■ HOW TO COMPLETE THIS TASK
All lines before the one containing "Here's a short", plus that line itself, are to be printed exactly as they appear below.

Stored data:
++++
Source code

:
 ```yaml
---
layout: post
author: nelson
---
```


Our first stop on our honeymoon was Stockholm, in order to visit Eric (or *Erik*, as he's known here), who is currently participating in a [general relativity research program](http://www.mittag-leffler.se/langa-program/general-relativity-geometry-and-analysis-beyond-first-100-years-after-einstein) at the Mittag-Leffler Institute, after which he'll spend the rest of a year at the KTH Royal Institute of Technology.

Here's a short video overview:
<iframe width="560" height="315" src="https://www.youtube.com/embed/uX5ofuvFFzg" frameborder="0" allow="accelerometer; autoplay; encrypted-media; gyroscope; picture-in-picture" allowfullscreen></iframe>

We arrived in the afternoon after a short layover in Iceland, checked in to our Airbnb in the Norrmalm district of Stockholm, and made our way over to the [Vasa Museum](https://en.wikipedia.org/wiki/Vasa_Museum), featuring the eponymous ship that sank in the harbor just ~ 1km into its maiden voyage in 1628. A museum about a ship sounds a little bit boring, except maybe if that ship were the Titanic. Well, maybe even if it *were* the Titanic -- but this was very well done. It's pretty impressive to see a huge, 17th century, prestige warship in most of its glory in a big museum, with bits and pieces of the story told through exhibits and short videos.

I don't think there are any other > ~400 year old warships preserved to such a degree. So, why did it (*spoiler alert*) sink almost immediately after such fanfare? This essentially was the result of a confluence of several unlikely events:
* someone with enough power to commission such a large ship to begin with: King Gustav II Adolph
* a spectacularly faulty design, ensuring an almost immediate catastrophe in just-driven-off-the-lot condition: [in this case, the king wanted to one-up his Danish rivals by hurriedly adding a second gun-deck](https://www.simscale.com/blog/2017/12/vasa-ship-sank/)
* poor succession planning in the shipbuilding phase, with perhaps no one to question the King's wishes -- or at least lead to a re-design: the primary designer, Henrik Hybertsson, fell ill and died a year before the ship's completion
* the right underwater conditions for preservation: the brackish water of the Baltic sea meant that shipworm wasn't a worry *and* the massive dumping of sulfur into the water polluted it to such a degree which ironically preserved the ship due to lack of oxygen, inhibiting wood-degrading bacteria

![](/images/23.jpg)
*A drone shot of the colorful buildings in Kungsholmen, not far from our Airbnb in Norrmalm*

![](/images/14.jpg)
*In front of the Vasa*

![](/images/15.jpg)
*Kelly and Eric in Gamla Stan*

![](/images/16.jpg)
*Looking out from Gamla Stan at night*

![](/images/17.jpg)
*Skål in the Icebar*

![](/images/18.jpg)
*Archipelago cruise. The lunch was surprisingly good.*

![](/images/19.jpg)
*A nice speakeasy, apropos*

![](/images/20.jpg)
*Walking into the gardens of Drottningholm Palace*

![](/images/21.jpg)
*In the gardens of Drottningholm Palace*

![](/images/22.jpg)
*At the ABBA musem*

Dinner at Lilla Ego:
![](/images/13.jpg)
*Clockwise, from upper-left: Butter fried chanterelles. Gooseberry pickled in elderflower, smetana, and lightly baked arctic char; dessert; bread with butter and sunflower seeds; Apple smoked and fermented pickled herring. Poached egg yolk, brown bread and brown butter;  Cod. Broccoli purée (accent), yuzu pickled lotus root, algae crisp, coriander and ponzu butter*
++++
■ FINISHED TASK
Source code

:
 ```yaml
---
layout: post
author: nelson
---
```


Our first stop on our honeymoon was Stockholm, in order to visit Eric (or *Erik*, as he's known here), who is currently participating in a [general relativity research program](http://www.mittag-leffler.se/langa-program/general-relativity-geometry-and-analysis-beyond-first-100-years-after-einstein) at the Mittag-Leffler Institute, after which he'll spend the rest of a year at the KTH Royal Institute of Technology.

Here's a short video overview:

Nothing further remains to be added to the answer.